PROMPT | Leaving out every picture, quote the data below exactly as it appears.

RECORDED DATA |
=== Section Start ===

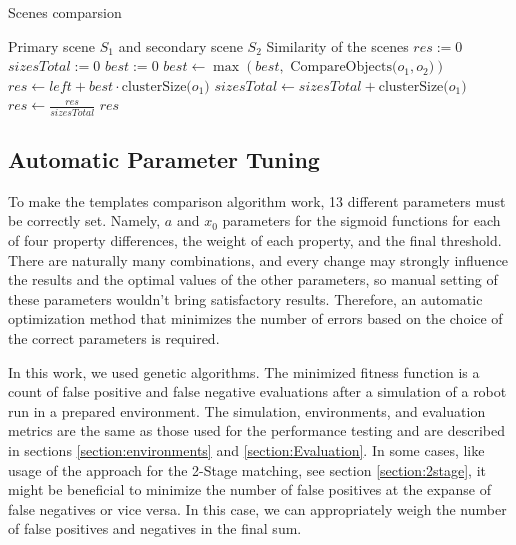 \begin{algorithm}
    \caption{Scenes comparsion}\label{alg:scenesSimilarityCalc}
    \begin{algorithmic}
        \Require Primary scene $S_1$ and secondary scene $S_2$
        \Ensure Similarity of the scenes
        \State $res := 0$
        \State $sizesTotal := 0$
        \State $best := 0$
        \State $best \leftarrow \max(best,\text{ CompareObjects($o_1,o_2$)})$
        \EndFor
        \State $res \leftarrow left + best \cdot \text{clusterSize($o_1$)}$
        \State $sizesTotal \leftarrow sizesTotal + \text{clusterSize($o_1$)}$
        \EndFor
        \State $res \leftarrow \frac{res}{sizesTotal}$
        \State\Return $res$
    \end{algorithmic}
\end{algorithm}

\subsection{Automatic Parameter Tuning}\label{section:parameterTuning}

To make the templates comparison algorithm work, 13 different parameters must be correctly set. Namely, $a$ and $x_0$ parameters for the sigmoid functions for each of four property differences, the weight of each property, and the final threshold. There are naturally many combinations, and every change may strongly influence the results and the optimal values of the other parameters, so manual setting of these parameters wouldn't bring satisfactory results. Therefore, an automatic optimization method that minimizes the number of errors based on the choice of the correct parameters is required.\par
In this work, we used genetic algorithms\cite{geneticAlg}. The minimized fitness function is a count of false positive and false negative evaluations after a simulation of a robot run in a prepared environment. The simulation, environments, and evaluation metrics are the same as those used for the performance testing and are described in sections \ref{section:environments} and \ref{section:Evaluation}. In some cases, like usage of the approach for the 2-Stage matching, see section \ref{section:2stage}, it might be beneficial to minimize the number of false positives at the expanse of false negatives or vice versa. In this case, we can appropriately weigh the number of false positives and negatives in the final sum.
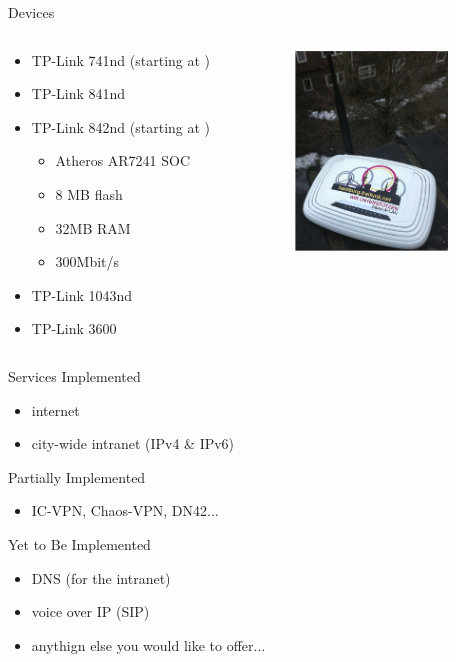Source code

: \documentclass[c]{beamer}
\begin{document}
\begin{frame}{Devices}
	\begin{columns}[c]
		\begin{column}{0.5\textwidth}
			\begin{itemize}
				\item TP-Link 741nd (starting at )
				\item TP-Link 841nd
				\item TP-Link 842nd (starting at )
				\begin{itemize}
					\item Atheros AR7241 SOC
					\item 8 MB flash	
					\item 32MB RAM
					\item 300Mbit/s
				\end{itemize}
				\item TP-Link 1043nd
				\item TP-Link 3600
			\end{itemize}
		\end{column}
		\begin{column}{0.5\textwidth}
			\begin{center}
				\includegraphics[height=150pt]{741nd}
			\end{center}
		\end{column}
	\end{columns}
\end{frame}


\begin{frame}{Services}
	Implemented
	\begin{itemize}
		\item internet
		\item city-wide intranet (IPv4 \& IPv6)
	\end{itemize}
	Partially Implemented
	\begin{itemize}
		\item IC-VPN, Chaos-VPN, DN42... 
	\end{itemize}
	Yet to Be Implemented
	\begin{itemize}
		\item DNS (for the intranet)
		\item voice over IP (SIP)
		\item anythign else you would like to offer...
	\end{itemize}
\end{frame}
\end{document}
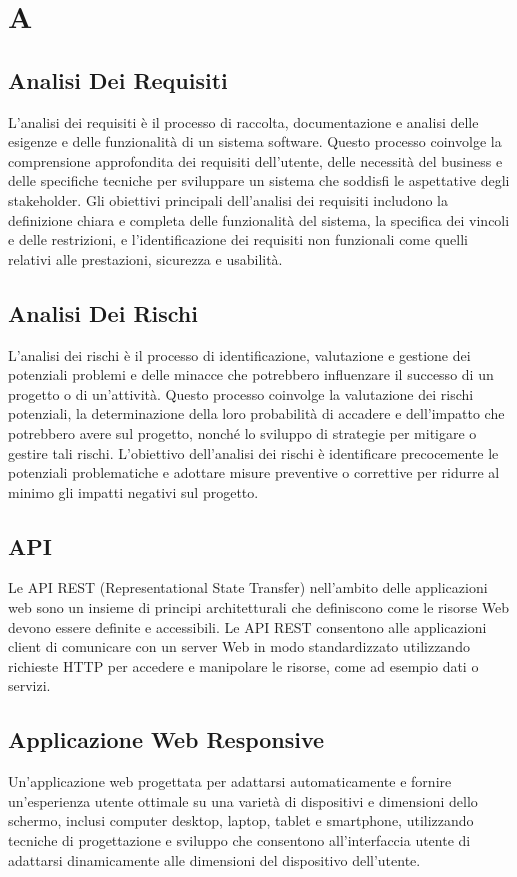 \section{A} 
\subsection{Analisi Dei Requisiti} 
L'analisi dei requisiti è il processo di raccolta, documentazione e analisi delle esigenze e delle funzionalità di un sistema software. Questo processo coinvolge la comprensione approfondita dei requisiti dell'utente, delle necessità del business e delle specifiche tecniche per sviluppare un sistema che soddisfi le aspettative degli stakeholder. Gli obiettivi principali dell'analisi dei requisiti includono la definizione chiara e completa delle funzionalità del sistema, la specifica dei vincoli e delle restrizioni, e l'identificazione dei requisiti non funzionali come quelli relativi alle prestazioni, sicurezza e usabilità.
\subsection{Analisi Dei Rischi} 
L'analisi dei rischi è il processo di identificazione, valutazione e gestione dei potenziali problemi e delle minacce che potrebbero influenzare il successo di un progetto o di un'attività. Questo processo coinvolge la valutazione dei rischi potenziali, la determinazione della loro probabilità di accadere e dell'impatto che potrebbero avere sul progetto, nonché lo sviluppo di strategie per mitigare o gestire tali rischi. L'obiettivo dell'analisi dei rischi è identificare precocemente le potenziali problematiche e adottare misure preventive o correttive per ridurre al minimo gli impatti negativi sul progetto.
\subsection{API} 
Le API REST (Representational State Transfer) nell'ambito delle applicazioni web sono un insieme di principi architetturali che definiscono come le risorse Web devono essere definite e accessibili. Le API REST consentono alle applicazioni client di comunicare con un server Web in modo standardizzato utilizzando richieste HTTP per accedere e manipolare le risorse, come ad esempio dati o servizi.
\subsection{Applicazione Web Responsive} 
Un'applicazione web progettata per adattarsi automaticamente e fornire un'esperienza utente ottimale su una varietà di dispositivi e dimensioni dello schermo, inclusi computer desktop, laptop, tablet e smartphone, utilizzando tecniche di progettazione e sviluppo che consentono all'interfaccia utente di adattarsi dinamicamente alle dimensioni del dispositivo dell'utente.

=== Section End ===

OUTPUT OF THE TASK |
 \begin{algorithm}
    \caption{Scenes comparsion}\label{alg:scenesSimilarityCalc}
    \begin{algorithmic}
        \Require Primary scene $S_1$ and secondary scene $S_2$
        \Ensure Similarity of the scenes
        \State $res := 0$
        \State $sizesTotal := 0$
        \State $best := 0$
        \State $best \leftarrow \max(best,\text{ CompareObjects($o_1,o_2$)})$
        \EndFor
        \State $res \leftarrow left + best \cdot \text{clusterSize($o_1$)}$
        \State $sizesTotal \leftarrow sizesTotal + \text{clusterSize($o_1$)}$
        \EndFor
        \State $res \leftarrow \frac{res}{sizesTotal}$
        \State\Return $res$
    \end{algorithmic}
\end{algorithm}

\subsection{Automatic Parameter Tuning}\label{section:parameterTuning}

To make the templates comparison algorithm work, 13 different parameters must be correctly set. Namely, $a$ and $x_0$ parameters for the sigmoid functions for each of four property differences, the weight of each property, and the final threshold. There are naturally many combinations, and every change may strongly influence the results and the optimal values of the other parameters, so manual setting of these parameters wouldn't bring satisfactory results. Therefore, an automatic optimization method that minimizes the number of errors based on the choice of the correct parameters is required.\par
In this work, we used genetic algorithms\cite{geneticAlg}. The minimized fitness function is a count of false positive and false negative evaluations after a simulation of a robot run in a prepared environment. The simulation, environments, and evaluation metrics are the same as those used for the performance testing and are described in sections \ref{section:environments} and \ref{section:Evaluation}. In some cases, like usage of the approach for the 2-Stage matching, see section \ref{section:2stage}, it might be beneficial to minimize the number of false positives at the expanse of false negatives or vice versa. In this case, we can appropriately weigh the number of false positives and negatives in the final sum.
Source code

: \documentclass[c]{beamer}
\begin{document}
\begin{frame}{Devices}
	\begin{columns}[c]
		\begin{column}{0.5\textwidth}
			\begin{itemize}
				\item TP-Link 741nd (starting at )
				\item TP-Link 841nd
				\item TP-Link 842nd (starting at )
				\begin{itemize}
					\item Atheros AR7241 SOC
					\item 8 MB flash	
					\item 32MB RAM
					\item 300Mbit/s
				\end{itemize}
				\item TP-Link 1043nd
				\item TP-Link 3600
			\end{itemize}
		\end{column}
		\begin{column}{0.5\textwidth}
			\begin{center}
				\includegraphics[height=150pt]{741nd}
			\end{center}
		\end{column}
	\end{columns}
\end{frame}


\begin{frame}{Services}
	Implemented
	\begin{itemize}
		\item internet
		\item city-wide intranet (IPv4 \& IPv6)
	\end{itemize}
	Partially Implemented
	\begin{itemize}
		\item IC-VPN, Chaos-VPN, DN42... 
	\end{itemize}
	Yet to Be Implemented
	\begin{itemize}
		\item DNS (for the intranet)
		\item voice over IP (SIP)
		\item anythign else you would like to offer...
	\end{itemize}
\end{frame}
\end{document}
 \section{A} 
\subsection{Analisi Dei Requisiti} 
L'analisi dei requisiti è il processo di raccolta, documentazione e analisi delle esigenze e delle funzionalità di un sistema software. Questo processo coinvolge la comprensione approfondita dei requisiti dell'utente, delle necessità del business e delle specifiche tecniche per sviluppare un sistema che soddisfi le aspettative degli stakeholder. Gli obiettivi principali dell'analisi dei requisiti includono la definizione chiara e completa delle funzionalità del sistema, la specifica dei vincoli e delle restrizioni, e l'identificazione dei requisiti non funzionali come quelli relativi alle prestazioni, sicurezza e usabilità.
\subsection{Analisi Dei Rischi} 
L'analisi dei rischi è il processo di identificazione, valutazione e gestione dei potenziali problemi e delle minacce che potrebbero influenzare il successo di un progetto o di un'attività. Questo processo coinvolge la valutazione dei rischi potenziali, la determinazione della loro probabilità di accadere e dell'impatto che potrebbero avere sul progetto, nonché lo sviluppo di strategie per mitigare o gestire tali rischi. L'obiettivo dell'analisi dei rischi è identificare precocemente le potenziali problematiche e adottare misure preventive o correttive per ridurre al minimo gli impatti negativi sul progetto.
\subsection{API} 
Le API REST (Representational State Transfer) nell'ambito delle applicazioni web sono un insieme di principi architetturali che definiscono come le risorse Web devono essere definite e accessibili. Le API REST consentono alle applicazioni client di comunicare con un server Web in modo standardizzato utilizzando richieste HTTP per accedere e manipolare le risorse, come ad esempio dati o servizi.
\subsection{Applicazione Web Responsive} 
Un'applicazione web progettata per adattarsi automaticamente e fornire un'esperienza utente ottimale su una varietà di dispositivi e dimensioni dello schermo, inclusi computer desktop, laptop, tablet e smartphone, utilizzando tecniche di progettazione e sviluppo che consentono all'interfaccia utente di adattarsi dinamicamente alle dimensioni del dispositivo dell'utente.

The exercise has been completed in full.